### Supplied material:
============================================================

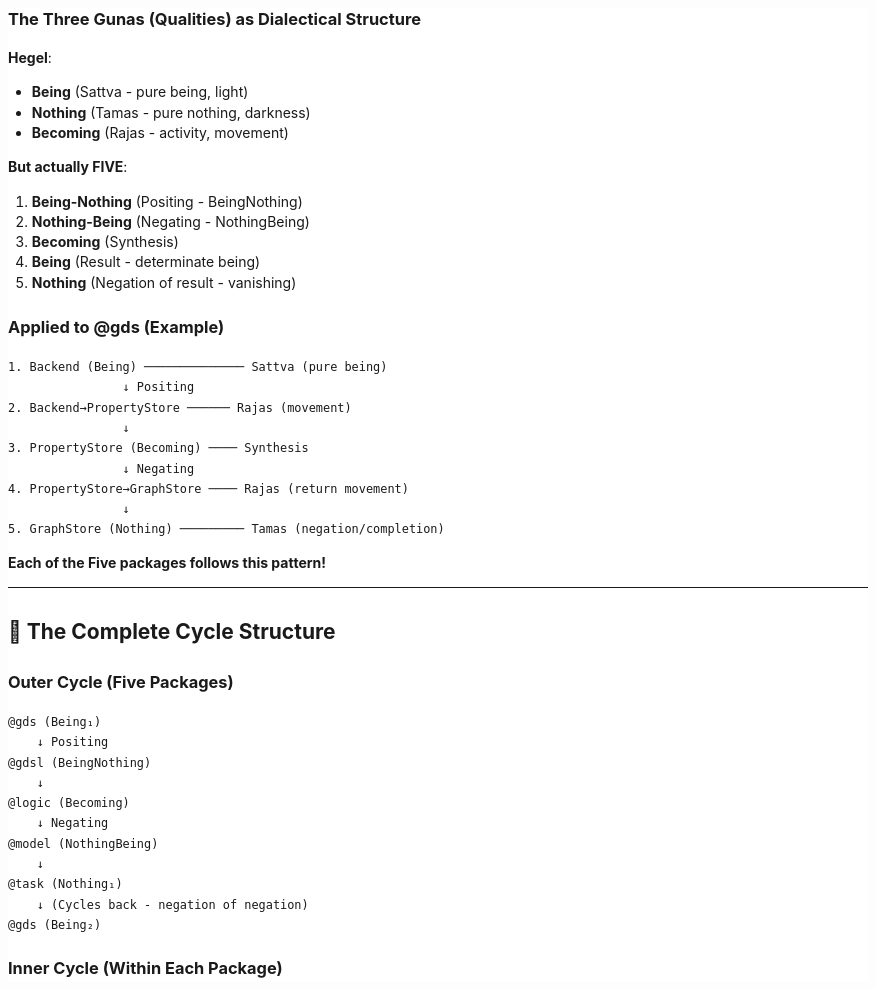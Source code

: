 ### The Three Gunas (Qualities) as Dialectical Structure

**Hegel**:

- **Being** (Sattva - pure being, light)
- **Nothing** (Tamas - pure nothing, darkness)
- **Becoming** (Rajas - activity, movement)

**But actually FIVE**:

1. **Being-Nothing** (Positing - BeingNothing)
2. **Nothing-Being** (Negating - NothingBeing)
3. **Becoming** (Synthesis)
4. **Being** (Result - determinate being)
5. **Nothing** (Negation of result - vanishing)

### Applied to @gds (Example)

```
1. Backend (Being) ────────────── Sattva (pure being)
                ↓ Positing
2. Backend→PropertyStore ────── Rajas (movement)
                ↓
3. PropertyStore (Becoming) ──── Synthesis
                ↓ Negating
4. PropertyStore→GraphStore ──── Rajas (return movement)
                ↓
5. GraphStore (Nothing) ───────── Tamas (negation/completion)
```

**Each of the Five packages follows this pattern!**

---

## 🌊 The Complete Cycle Structure

### Outer Cycle (Five Packages)

```
@gds (Being₁)
    ↓ Positing
@gdsl (BeingNothing)
    ↓
@logic (Becoming)
    ↓ Negating
@model (NothingBeing)
    ↓
@task (Nothing₁)
    ↓ (Cycles back - negation of negation)
@gds (Being₂)
```

### Inner Cycle (Within Each Package)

============================================================

### Exercise instructions:
Write out the records above exactly as they appear, leaving out any pictures.

### Response to the task:
Source code

: ### The Three Gunas (Qualities) as Dialectical Structure

**Hegel**:

- **Being** (Sattva - pure being, light)
- **Nothing** (Tamas - pure nothing, darkness)
- **Becoming** (Rajas - activity, movement)

**But actually FIVE**:

1. **Being-Nothing** (Positing - BeingNothing)
2. **Nothing-Being** (Negating - NothingBeing)
3. **Becoming** (Synthesis)
4. **Being** (Result - determinate being)
5. **Nothing** (Negation of result - vanishing)

### Applied to @gds (Example)

```
1. Backend (Being) ────────────── Sattva (pure being)
                ↓ Positing
2. Backend→PropertyStore ────── Rajas (movement)
                ↓
3. PropertyStore (Becoming) ──── Synthesis
                ↓ Negating
4. PropertyStore→GraphStore ──── Rajas (return movement)
                ↓
5. GraphStore (Nothing) ───────── Tamas (negation/completion)
```

**Each of the Five packages follows this pattern!**

---

## 🌊 The Complete Cycle Structure

### Outer Cycle (Five Packages)

```
@gds (Being₁)
    ↓ Positing
@gdsl (BeingNothing)
    ↓
@logic (Becoming)
    ↓ Negating
@model (NothingBeing)
    ↓
@task (Nothing₁)
    ↓ (Cycles back - negation of negation)
@gds (Being₂)
```

### Inner Cycle (Within Each Package)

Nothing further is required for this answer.